Farm To Fork Sourcing

Kale Pesto Recipe

Posted March 30, 2012

A gorgeous new take on pesto; celebrating the allure of kale!

Kale PestoIngredients:

  • 1/2 pound (approx. 20 leaves) – green kale leaves, de-stemmed (totally remove the main, middle stem)
  • 1 C – cilantro, fresh (can use whole leaves + stems if thin & very fresh)
  • 3 each – garlic cloves, peeled, whole
  • 1 1/2 C – cashews, roasted/salted
  • 1/2 C – parmesan, ground
  • 2 C – extra virgin olive oil
  • 3 Tbsp – lemon juice

Method:

Place all ingredients in Cuisinart and blend until smooth with visible tiny chunks of cashew & kale.

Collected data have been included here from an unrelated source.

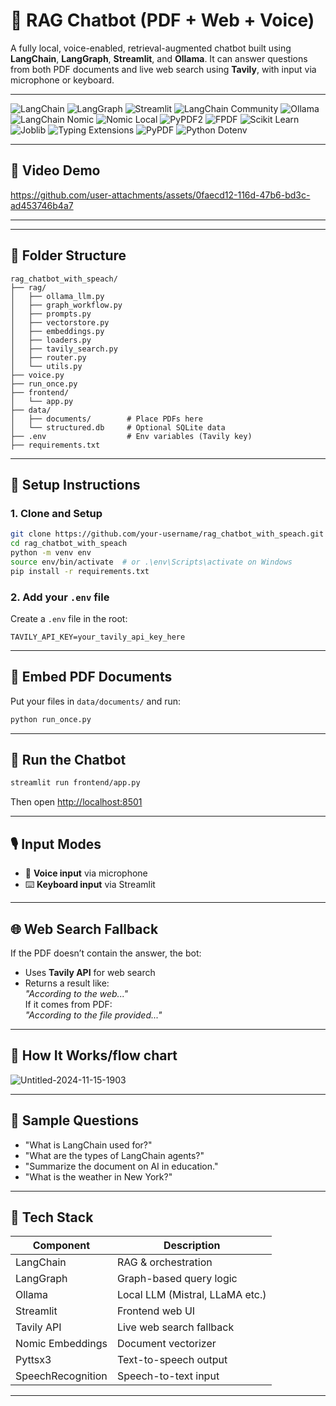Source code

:# 🧠  RAG Chatbot (PDF + Web + Voice) # 

A fully local, voice-enabled, retrieval-augmented chatbot built using **LangChain**, **LangGraph**, **Streamlit**, and **Ollama**. It can answer questions from both PDF documents and live web search using **Tavily**, with input via microphone or keyboard.

---


![LangChain](https://img.shields.io/badge/LangChain-0.3%2B-2ca5a5?logo=langchain&logoColor=white)
![LangGraph](https://img.shields.io/badge/LangGraph-0.0.x-ffb347?logo=python&logoColor=white)
![Streamlit](https://img.shields.io/badge/Streamlit-1.0%2B-ff4b4b?logo=streamlit&logoColor=white)
![LangChain Community](https://img.shields.io/badge/langchain--community-Active-blueviolet)
![Ollama](https://img.shields.io/badge/Ollama-Local%20LLM%20Server-272727?logo=llama&logoColor=white)
![LangChain Nomic](https://img.shields.io/badge/langchain--nomic-Integrated-8a2be2)
![Nomic Local](https://img.shields.io/badge/nomic%5Blocal%5D-Vector%20Embedding-593196)
![PyPDF2](https://img.shields.io/badge/PyPDF2-3.0%2B-3776ab?logo=python&logoColor=white)
![FPDF](https://img.shields.io/badge/FPDF-PDF%20Generator-007acc?logo=python&logoColor=white)
![Scikit Learn](https://img.shields.io/badge/scikit--learn-1.3%2B-f7931e?logo=scikit-learn&logoColor=white)
![Joblib](https://img.shields.io/badge/Joblib-Cache%20and%20Parallelism-blue?logo=python&logoColor=white)
![Typing Extensions](https://img.shields.io/badge/typing--extensions-Backport-green?logo=python&logoColor=white)
![PyPDF](https://img.shields.io/badge/pypdf-3.0%2B-008080?logo=python&logoColor=white)
![Python Dotenv](https://img.shields.io/badge/python--dotenv-Env%20Management-lightgrey?logo=python&logoColor=white)

---

## 🎥 Video Demo



https://github.com/user-attachments/assets/0faecd12-116d-47b6-bd3c-ad453746b4a7



---

---

## 📁 Folder Structure

```
rag_chatbot_with_speach/
├── rag/
│   ├── ollama_llm.py
│   ├── graph_workflow.py
│   ├── prompts.py
│   ├── vectorstore.py
│   ├── embeddings.py
│   ├── loaders.py
│   ├── tavily_search.py
│   ├── router.py
│   └── utils.py
├── voice.py
├── run_once.py
├── frontend/
│   └── app.py
├── data/
│   ├── documents/        # Place PDFs here
│   └── structured.db     # Optional SQLite data
├── .env                  # Env variables (Tavily key)
├── requirements.txt
```

---

## 🔧 Setup Instructions

### 1. Clone and Setup

```bash
git clone https://github.com/your-username/rag_chatbot_with_speach.git
cd rag_chatbot_with_speach
python -m venv env
source env/bin/activate  # or .\env\Scripts\activate on Windows
pip install -r requirements.txt
```

### 2. Add your `.env` file

Create a `.env` file in the root:

```env
TAVILY_API_KEY=your_tavily_api_key_here
```

---

## 📄 Embed PDF Documents

Put your files in `data/documents/` and run:

```bash
python run_once.py
```

---

## 💬 Run the Chatbot

```bash
streamlit run frontend/app.py
```

Then open [http://localhost:8501](http://localhost:8501)

---

## 🎙 Input Modes

- 🎤 **Voice input** via microphone
- ⌨️ **Keyboard input** via Streamlit

---

## 🌐 Web Search Fallback

If the PDF doesn’t contain the answer, the bot:
- Uses **Tavily API** for web search
- Returns a result like:  
  *"According to the web..."*  
If it comes from PDF:  
  *"According to the file provided..."*

---

## 🧠 How It Works/flow chart

![Untitled-2024-11-15-1903](https://github.com/user-attachments/assets/9aade3aa-8887-4908-828f-575de3f00fc0)


---

## 🧪 Sample Questions 

- "What is LangChain used for?"
- "What are the types of LangChain agents?"
- "Summarize the document on AI in education."
- "What is the weather in New York?"

---


## 🧰 Tech Stack

| Component         | Description                      |
|------------------|----------------------------------|
| LangChain        | RAG & orchestration              |
| LangGraph        | Graph-based query logic          |
| Ollama           | Local LLM (Mistral, LLaMA etc.)  |
| Streamlit        | Frontend web UI                  |
| Tavily API       | Live web search fallback         |
| Nomic Embeddings | Document vectorizer              |
| Pyttsx3          | Text-to-speech output            |
| SpeechRecognition| Speech-to-text input             |

---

Place kale pesto into a storage container (fitted with a lid) & refrigerate.

Tips/Hints:

  • Stir into/toss with warm pasta to create a sauce.
  • Spread on a tortilla, add lettuce, deli meat and deli cheese; roll up tight & make a chilled wrap.
  • Spread on a tortilla, addgrated cheese & make a quesadilla. Add garden veggies too!
  • Stir into tomato soup (or your fav soup) for extra flavor.
  • Toss with roasted potatoes. Mix into mashed potatoes.
  • Use as a sandwich spread.
  • Put a small dollop on an omelet or scrambled eggs.
  • Mix with cooked white beans & chopped tomatoes for a chilled bean salad.
  • Stir into sautéed veggies.
  • Stir into chicken salad.
  • Mix into ricotta cheese when making lasagna to add flavor to the layers of lasagna.
  • Use a dip for veggies, shrimp, etc.
  • Smear a thin layer on top of a cooked salmon filet.
  • You can freeze the pesto. The easiest way is to spoon the kale pesto into ice cube trays, let it freeze, then pop out the frozen cubes & place them in a zip loc baggie - take out frozen cubes as needed (microwave, thaw in the fridge or simply toss the cube with your hot ingredients to melt).
  • Use 1 1/2 C extra virgin olive oil and 1/2 C flaxseed oil for additional health benefits and flavor. Also experiment with other oils: canola, vegetable or combinations of 2 oils.
  • Cashews are a tasty alternative to pine nuts in this pesto.
  • Basil could be used vs. cilantro.
  • The kale leaves can be very quickly blanched in boiling water (5 seconds) then immersed in an ice bath (10 seconds) & patted dry before placing in the Cuisinart, to create a brighter color and lessen any bitter qualities.
  • Feel free to reduce or add quantities of the listed ingredients to create a thicker or more viscous consistency of kale pesto.